As reported, CENPA functions as an oncogenic and is overexpressed in numerous cancers, including clear cell renal cell carcinoma, ovarian cancer, and breast cancer.38–40 Furthermore, CENPA is abundantly expressed in HCC tissues and CENPA silencing diminishes proliferation and enhances apoptosis in HCC cells.41 In addition, a former study unveiled the implication of CENPA downregulation in Sig-1R deficiency-caused elevations in ROS levels in beta cells, partially concurrent with our result.42 Importantly, CENPA has been confirmed as a transcription activator.43 Intriguingly, both STMN1 and CENPA has been observed to be upregulated in HCC.44 Therefore, CENPA might transcriptionally activate STMN1 to induce the development of HCC. Of note, our dual-luciferase and ChIP assays demonstrated that CENPA bound to STMN1 promoter to induce STMN1 transcription. Further rescue experiments unraveled that overexpression of STMN1 nullified the effects of CENPA silencing on the growth and ferroptosis of HCC cells. It should be noted that the role of CENPA in ferroptosis has been rarely reported. However, STMN1 has been reported to as an important ferrGene in coronary artery disease,45 soft tissue sarcoma,46 adrenocortical carcinoma.47 Similarly, the research of Wang et al.48 exhibited that STMN1 was a ferrGene that correlated to the poor survival of HCC. Moreover, STMN1 was identified as a prognostically relevant methylation-driven ferrGene in HCC, with diminished methylation level of STMN1 found in HCC tissues.49 Nevertheless, the specific regulatory mechanism of STMN1 in ferroptosis still remains elusive.

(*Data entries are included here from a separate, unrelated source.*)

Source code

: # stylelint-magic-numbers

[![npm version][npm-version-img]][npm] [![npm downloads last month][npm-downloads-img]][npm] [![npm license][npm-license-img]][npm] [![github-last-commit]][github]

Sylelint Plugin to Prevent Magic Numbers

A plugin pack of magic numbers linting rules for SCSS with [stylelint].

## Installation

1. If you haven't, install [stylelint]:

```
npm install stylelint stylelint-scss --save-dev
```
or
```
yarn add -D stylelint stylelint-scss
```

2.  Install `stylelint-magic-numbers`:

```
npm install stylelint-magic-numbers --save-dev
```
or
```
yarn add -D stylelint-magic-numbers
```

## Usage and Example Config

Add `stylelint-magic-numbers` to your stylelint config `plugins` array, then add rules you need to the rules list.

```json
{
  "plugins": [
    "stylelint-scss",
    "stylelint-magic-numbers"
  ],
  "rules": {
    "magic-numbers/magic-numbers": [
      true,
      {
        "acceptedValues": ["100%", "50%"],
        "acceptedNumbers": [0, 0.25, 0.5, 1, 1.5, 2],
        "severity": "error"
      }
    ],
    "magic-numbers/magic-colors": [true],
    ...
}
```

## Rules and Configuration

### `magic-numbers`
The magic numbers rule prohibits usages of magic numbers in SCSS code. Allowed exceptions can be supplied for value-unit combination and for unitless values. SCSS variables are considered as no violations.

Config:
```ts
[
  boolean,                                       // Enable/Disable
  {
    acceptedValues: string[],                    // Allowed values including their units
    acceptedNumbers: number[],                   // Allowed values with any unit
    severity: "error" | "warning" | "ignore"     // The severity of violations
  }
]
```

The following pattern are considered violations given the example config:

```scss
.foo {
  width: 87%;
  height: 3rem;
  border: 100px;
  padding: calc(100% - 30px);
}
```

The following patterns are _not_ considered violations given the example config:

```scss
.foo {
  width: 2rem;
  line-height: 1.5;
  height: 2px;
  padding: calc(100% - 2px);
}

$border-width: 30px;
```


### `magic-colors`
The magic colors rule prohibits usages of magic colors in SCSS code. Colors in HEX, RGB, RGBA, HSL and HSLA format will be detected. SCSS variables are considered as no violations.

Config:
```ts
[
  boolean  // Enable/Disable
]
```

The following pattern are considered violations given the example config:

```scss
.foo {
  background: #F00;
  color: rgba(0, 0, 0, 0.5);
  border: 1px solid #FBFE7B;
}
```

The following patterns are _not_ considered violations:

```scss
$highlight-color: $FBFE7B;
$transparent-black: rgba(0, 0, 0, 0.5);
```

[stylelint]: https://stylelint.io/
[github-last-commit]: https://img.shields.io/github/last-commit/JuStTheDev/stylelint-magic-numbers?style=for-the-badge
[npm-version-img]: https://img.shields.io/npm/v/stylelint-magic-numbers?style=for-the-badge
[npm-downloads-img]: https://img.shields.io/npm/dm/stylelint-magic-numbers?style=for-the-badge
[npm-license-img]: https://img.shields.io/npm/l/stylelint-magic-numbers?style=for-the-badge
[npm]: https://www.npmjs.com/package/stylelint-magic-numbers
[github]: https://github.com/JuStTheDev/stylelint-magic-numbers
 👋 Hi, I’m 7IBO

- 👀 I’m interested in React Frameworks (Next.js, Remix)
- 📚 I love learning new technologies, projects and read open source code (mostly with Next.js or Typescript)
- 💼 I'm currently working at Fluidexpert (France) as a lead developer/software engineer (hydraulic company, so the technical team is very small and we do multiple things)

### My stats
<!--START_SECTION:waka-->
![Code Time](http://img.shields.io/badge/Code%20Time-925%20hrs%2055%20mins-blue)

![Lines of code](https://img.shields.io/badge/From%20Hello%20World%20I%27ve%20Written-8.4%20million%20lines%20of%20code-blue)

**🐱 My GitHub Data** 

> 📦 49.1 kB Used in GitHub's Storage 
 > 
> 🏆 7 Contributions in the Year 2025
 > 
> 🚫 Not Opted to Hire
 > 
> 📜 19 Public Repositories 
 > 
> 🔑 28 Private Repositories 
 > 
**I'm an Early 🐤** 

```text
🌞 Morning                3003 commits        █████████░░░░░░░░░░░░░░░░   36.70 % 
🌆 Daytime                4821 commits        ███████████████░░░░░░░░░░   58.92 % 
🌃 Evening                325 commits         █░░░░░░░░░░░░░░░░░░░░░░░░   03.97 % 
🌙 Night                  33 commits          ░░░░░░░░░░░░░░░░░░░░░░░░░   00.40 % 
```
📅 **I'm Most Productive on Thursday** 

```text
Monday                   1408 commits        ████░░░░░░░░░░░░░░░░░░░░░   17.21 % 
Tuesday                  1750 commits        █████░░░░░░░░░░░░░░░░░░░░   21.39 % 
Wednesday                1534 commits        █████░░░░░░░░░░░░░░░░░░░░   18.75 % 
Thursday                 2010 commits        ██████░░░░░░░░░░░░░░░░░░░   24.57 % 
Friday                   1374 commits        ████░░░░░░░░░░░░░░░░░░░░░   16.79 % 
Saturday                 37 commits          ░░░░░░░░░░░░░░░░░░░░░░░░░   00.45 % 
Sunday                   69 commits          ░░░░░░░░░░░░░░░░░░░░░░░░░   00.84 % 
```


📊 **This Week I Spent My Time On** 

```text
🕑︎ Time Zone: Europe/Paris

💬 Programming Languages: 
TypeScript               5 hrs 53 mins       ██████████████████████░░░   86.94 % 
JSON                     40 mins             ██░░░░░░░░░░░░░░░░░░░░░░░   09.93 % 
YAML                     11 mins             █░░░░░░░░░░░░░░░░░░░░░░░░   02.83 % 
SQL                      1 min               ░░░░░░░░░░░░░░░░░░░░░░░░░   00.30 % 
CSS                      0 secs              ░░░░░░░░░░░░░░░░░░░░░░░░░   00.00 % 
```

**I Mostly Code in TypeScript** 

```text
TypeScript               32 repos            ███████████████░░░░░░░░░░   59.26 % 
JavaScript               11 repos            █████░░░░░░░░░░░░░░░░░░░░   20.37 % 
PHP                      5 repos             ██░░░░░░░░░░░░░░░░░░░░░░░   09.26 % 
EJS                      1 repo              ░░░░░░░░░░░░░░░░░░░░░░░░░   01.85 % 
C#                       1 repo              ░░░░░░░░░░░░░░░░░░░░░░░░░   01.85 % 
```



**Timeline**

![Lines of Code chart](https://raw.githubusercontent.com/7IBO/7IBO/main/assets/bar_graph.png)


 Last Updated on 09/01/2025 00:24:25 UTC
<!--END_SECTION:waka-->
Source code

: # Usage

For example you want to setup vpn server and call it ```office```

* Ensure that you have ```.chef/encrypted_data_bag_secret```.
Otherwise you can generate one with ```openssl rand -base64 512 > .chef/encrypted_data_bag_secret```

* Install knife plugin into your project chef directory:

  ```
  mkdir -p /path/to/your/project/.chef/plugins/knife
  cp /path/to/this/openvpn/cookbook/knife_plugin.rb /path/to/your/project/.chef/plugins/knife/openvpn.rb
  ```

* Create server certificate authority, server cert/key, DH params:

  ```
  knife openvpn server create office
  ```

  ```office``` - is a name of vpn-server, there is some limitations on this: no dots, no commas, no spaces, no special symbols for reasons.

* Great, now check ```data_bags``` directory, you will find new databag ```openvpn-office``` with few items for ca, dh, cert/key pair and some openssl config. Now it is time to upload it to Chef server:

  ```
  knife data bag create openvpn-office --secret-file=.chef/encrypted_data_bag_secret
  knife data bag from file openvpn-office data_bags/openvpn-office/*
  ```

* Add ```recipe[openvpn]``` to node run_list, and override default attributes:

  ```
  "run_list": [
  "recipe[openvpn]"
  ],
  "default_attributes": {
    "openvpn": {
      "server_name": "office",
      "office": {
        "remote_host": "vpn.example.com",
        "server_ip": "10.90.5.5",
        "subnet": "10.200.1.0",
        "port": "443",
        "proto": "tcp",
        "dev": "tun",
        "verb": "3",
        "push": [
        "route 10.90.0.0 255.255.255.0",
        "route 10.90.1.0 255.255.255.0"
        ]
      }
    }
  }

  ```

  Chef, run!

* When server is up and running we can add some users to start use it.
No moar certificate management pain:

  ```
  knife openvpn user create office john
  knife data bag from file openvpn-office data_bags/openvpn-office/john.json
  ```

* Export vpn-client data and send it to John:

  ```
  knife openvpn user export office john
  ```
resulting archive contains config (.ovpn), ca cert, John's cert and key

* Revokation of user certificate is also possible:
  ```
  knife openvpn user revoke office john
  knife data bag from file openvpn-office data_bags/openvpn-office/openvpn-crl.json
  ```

In conclusion, our findings elucidated that CENPA attenuated the ferroptosis of HCC cells by transcriptionally activating STMN1, thus inducing HCC cell growth (Fig. 8). This study provides novel mechanistic understanding and molecular targets for the treatment of HCC. However, the data for the construction of the present prognostic risk model were obtained from public databases. Transcriptome sequencing may obtain more representative results if they are available for analysis in subsequent studies. Moreover, in vivo experiments are needed to further substantiate the findings.